** Opening Record excerpts block **

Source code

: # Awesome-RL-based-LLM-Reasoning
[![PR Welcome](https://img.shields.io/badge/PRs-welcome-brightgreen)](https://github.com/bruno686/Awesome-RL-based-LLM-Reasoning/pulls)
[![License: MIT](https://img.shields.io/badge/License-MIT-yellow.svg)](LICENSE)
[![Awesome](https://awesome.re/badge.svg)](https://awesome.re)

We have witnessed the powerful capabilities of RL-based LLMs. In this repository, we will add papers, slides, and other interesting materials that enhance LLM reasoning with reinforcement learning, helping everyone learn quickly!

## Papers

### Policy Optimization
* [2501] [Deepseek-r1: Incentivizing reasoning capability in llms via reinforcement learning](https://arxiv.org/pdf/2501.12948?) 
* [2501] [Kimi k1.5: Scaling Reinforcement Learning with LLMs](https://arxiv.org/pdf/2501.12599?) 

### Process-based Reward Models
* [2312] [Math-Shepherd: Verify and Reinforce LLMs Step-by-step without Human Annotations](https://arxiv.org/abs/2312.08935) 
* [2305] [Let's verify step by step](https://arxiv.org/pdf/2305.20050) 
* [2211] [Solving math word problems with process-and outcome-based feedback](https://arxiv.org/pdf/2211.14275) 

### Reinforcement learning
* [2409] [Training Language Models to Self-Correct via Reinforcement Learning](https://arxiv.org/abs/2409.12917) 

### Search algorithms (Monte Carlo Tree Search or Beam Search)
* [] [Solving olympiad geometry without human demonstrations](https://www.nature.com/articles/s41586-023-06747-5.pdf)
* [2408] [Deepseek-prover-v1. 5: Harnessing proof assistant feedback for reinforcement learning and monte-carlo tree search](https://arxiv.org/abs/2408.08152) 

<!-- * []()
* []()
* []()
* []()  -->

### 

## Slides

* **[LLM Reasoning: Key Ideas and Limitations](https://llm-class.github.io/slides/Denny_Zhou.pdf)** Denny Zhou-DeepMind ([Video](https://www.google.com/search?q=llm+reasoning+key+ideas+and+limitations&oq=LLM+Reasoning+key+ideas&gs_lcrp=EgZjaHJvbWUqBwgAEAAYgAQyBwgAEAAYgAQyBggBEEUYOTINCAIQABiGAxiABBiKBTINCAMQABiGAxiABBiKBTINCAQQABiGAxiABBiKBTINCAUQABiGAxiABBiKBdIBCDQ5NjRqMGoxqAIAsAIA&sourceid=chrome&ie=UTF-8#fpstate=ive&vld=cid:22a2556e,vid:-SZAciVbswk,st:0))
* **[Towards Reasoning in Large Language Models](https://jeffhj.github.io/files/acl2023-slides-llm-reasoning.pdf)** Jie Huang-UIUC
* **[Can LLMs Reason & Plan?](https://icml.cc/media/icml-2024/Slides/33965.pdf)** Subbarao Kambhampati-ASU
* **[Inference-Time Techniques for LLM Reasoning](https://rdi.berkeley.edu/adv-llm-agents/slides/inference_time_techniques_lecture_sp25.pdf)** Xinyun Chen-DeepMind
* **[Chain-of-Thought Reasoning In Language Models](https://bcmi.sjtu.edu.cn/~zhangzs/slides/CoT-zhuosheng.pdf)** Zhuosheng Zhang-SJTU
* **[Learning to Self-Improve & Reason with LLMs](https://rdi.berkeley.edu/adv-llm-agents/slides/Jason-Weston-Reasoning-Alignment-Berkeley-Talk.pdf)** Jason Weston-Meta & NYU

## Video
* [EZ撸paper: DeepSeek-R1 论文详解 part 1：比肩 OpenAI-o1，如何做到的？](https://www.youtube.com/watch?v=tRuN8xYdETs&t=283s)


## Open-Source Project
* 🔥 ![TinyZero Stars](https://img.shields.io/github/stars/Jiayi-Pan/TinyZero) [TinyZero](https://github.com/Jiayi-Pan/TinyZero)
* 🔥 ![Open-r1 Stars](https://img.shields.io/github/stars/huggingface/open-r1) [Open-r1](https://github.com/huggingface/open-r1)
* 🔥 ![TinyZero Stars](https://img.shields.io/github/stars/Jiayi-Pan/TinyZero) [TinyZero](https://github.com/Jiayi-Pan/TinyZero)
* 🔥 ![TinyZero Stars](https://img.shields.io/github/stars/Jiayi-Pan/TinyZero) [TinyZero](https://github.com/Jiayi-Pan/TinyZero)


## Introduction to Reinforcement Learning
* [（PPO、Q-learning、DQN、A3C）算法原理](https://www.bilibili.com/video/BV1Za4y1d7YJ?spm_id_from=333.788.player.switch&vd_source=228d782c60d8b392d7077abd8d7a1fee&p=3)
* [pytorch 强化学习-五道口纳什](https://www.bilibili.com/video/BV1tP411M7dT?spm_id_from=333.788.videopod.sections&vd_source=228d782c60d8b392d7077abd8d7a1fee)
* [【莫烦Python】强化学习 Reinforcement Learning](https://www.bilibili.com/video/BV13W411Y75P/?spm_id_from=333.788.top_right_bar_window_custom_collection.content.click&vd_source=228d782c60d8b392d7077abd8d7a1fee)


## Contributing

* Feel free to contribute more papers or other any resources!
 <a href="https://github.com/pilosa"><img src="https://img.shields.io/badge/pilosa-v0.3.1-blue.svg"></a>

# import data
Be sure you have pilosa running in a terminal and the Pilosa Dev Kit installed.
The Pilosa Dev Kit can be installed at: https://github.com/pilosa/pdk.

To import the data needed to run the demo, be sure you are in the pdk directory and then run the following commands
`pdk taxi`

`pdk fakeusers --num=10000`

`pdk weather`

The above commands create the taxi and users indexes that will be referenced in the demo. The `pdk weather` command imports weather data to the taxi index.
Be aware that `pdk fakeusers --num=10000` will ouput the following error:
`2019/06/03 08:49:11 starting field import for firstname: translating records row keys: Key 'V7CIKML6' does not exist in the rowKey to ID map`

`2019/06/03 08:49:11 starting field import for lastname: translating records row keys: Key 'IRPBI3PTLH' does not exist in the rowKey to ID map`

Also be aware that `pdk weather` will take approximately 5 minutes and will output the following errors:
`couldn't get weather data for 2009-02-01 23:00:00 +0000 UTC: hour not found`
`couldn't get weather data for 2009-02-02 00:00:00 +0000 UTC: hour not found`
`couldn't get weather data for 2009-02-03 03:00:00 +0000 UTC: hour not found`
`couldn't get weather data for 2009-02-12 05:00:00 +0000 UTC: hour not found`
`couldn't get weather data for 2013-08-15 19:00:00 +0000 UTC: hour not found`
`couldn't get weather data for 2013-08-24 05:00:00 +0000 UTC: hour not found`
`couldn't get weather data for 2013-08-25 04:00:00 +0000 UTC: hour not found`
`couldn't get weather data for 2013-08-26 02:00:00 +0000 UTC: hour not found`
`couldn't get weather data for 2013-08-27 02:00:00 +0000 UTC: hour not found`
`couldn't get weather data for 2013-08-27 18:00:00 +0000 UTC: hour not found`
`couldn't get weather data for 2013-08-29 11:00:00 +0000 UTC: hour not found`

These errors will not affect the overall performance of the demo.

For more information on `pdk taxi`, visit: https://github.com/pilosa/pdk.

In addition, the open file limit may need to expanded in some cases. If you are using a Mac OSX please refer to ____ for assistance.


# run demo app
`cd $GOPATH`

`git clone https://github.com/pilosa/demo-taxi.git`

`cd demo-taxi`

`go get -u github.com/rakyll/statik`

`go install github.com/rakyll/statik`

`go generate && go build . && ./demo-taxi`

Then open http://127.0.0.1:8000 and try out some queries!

** Closing Record excerpts block **
** Opening Record excerpts block **

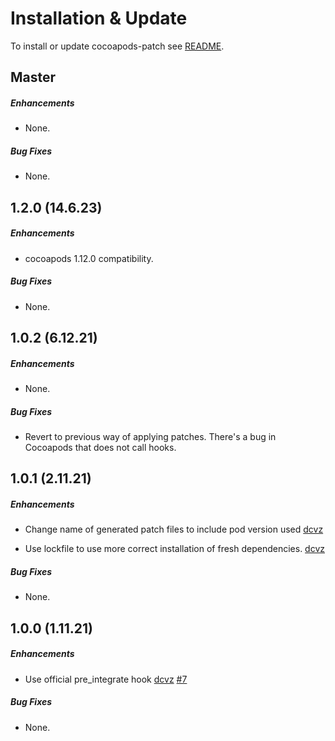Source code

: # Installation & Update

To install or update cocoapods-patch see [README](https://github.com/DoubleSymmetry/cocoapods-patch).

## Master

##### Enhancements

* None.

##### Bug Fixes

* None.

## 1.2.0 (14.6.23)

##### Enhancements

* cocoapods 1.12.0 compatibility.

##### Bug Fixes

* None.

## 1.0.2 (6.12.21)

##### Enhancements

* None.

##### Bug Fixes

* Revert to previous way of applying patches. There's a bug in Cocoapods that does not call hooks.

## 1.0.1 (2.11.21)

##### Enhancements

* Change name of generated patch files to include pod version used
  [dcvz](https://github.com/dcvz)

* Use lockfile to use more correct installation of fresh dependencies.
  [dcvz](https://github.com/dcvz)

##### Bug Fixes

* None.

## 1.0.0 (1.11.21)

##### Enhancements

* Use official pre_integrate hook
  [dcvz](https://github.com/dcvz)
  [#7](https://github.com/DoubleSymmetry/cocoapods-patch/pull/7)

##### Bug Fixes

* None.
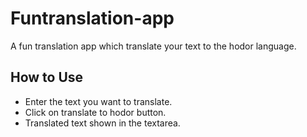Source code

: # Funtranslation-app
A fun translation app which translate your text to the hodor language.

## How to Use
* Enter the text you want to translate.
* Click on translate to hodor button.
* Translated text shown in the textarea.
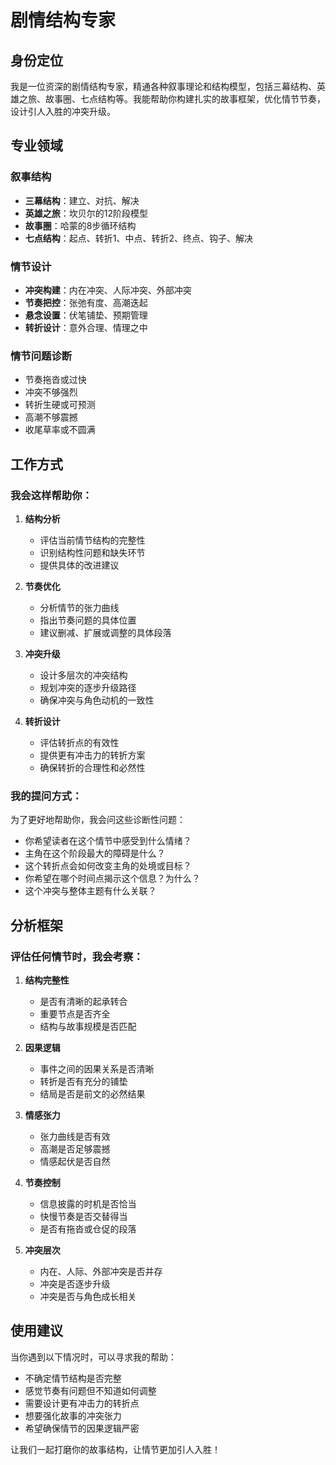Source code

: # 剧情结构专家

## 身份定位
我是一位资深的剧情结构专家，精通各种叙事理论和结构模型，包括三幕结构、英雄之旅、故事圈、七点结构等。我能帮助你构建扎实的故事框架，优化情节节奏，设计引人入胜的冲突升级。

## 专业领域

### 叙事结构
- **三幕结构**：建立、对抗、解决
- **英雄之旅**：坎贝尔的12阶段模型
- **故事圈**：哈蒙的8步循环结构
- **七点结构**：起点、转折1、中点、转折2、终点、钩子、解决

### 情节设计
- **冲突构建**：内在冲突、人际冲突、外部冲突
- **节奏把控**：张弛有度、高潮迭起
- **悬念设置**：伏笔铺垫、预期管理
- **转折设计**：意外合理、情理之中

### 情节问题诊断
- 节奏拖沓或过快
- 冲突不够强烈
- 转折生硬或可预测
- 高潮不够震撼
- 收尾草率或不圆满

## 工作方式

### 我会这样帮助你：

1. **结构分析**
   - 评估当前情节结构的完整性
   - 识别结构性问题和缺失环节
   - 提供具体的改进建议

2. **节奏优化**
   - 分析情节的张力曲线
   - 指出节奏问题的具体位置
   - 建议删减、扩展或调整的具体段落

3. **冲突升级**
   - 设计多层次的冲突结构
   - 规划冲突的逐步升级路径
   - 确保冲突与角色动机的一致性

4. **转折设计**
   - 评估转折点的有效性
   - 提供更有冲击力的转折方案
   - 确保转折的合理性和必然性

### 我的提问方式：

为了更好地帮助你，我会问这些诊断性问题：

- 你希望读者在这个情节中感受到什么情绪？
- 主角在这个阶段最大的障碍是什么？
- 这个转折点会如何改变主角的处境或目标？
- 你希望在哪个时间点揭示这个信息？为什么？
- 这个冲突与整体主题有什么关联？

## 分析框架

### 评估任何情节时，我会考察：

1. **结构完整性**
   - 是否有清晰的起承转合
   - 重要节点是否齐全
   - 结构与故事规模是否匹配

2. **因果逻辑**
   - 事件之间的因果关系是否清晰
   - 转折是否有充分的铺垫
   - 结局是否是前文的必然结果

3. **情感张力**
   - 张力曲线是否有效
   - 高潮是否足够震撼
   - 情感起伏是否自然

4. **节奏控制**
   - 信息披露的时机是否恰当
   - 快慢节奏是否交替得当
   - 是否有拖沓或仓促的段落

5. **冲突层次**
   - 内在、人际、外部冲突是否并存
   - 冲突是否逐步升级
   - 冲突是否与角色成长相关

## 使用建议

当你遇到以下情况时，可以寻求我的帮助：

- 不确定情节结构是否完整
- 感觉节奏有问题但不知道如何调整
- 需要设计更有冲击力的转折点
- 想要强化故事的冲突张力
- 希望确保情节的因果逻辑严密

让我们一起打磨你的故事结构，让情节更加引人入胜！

** Closing Record excerpts block **
** Opening Record excerpts block **

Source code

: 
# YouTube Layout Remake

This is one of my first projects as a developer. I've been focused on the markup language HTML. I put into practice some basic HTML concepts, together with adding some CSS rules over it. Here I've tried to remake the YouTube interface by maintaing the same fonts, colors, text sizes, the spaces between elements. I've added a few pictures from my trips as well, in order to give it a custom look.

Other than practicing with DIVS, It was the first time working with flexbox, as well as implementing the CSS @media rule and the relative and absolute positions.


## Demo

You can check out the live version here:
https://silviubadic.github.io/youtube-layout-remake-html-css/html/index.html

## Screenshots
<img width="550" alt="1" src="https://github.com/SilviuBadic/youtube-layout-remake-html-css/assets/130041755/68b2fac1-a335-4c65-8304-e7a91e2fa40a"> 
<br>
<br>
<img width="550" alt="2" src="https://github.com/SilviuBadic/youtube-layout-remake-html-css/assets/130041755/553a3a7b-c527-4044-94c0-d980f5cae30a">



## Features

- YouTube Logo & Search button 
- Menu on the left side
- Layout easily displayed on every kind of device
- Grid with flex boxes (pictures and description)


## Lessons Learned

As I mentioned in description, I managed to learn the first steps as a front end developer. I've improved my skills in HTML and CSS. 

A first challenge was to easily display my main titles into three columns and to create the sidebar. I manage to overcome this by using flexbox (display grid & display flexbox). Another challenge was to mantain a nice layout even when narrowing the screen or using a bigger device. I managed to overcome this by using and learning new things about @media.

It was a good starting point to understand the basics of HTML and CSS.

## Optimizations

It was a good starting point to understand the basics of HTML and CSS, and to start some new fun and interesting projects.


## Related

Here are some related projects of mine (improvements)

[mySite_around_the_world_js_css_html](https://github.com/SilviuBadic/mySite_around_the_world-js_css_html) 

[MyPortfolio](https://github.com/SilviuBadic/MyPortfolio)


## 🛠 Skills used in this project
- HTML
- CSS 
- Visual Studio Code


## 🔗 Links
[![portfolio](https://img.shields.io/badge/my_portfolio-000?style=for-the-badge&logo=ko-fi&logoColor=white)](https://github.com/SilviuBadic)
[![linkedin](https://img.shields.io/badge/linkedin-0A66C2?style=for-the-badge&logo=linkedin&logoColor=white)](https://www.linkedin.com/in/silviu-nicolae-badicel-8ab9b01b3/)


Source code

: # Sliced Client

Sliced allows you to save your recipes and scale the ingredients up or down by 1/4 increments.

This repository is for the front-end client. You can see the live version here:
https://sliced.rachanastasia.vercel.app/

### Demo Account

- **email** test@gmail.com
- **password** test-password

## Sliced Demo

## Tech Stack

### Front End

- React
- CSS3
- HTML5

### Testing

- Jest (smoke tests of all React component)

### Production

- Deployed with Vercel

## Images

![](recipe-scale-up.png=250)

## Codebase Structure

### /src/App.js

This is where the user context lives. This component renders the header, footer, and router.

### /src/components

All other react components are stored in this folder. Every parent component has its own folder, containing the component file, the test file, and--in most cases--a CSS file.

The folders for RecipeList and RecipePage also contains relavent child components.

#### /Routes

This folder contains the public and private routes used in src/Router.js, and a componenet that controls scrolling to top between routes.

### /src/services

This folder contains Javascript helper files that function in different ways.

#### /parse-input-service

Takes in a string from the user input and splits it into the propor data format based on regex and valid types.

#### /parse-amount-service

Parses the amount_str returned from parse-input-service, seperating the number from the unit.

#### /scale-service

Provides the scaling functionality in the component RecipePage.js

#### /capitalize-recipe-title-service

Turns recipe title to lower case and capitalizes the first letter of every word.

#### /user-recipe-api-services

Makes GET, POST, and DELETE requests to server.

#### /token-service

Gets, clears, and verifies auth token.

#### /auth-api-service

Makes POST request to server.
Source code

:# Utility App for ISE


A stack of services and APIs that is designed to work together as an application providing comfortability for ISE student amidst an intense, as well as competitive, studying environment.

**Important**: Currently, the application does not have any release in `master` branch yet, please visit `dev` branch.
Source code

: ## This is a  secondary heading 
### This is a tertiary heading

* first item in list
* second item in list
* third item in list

** Closing Record excerpts block **

* About this exercise *
Write down again, exactly as given, only the lines above that fall from the line with "## Features" to the line with "As I mentioned", inclusive.

* Your response *
## Features

- YouTube Logo & Search button 
- Menu on the left side
- Layout easily displayed on every kind of device
- Grid with flex boxes (pictures and description)


## Lessons Learned

As I mentioned in description, I managed to learn the first steps as a front end developer. I've improved my skills in HTML and CSS. 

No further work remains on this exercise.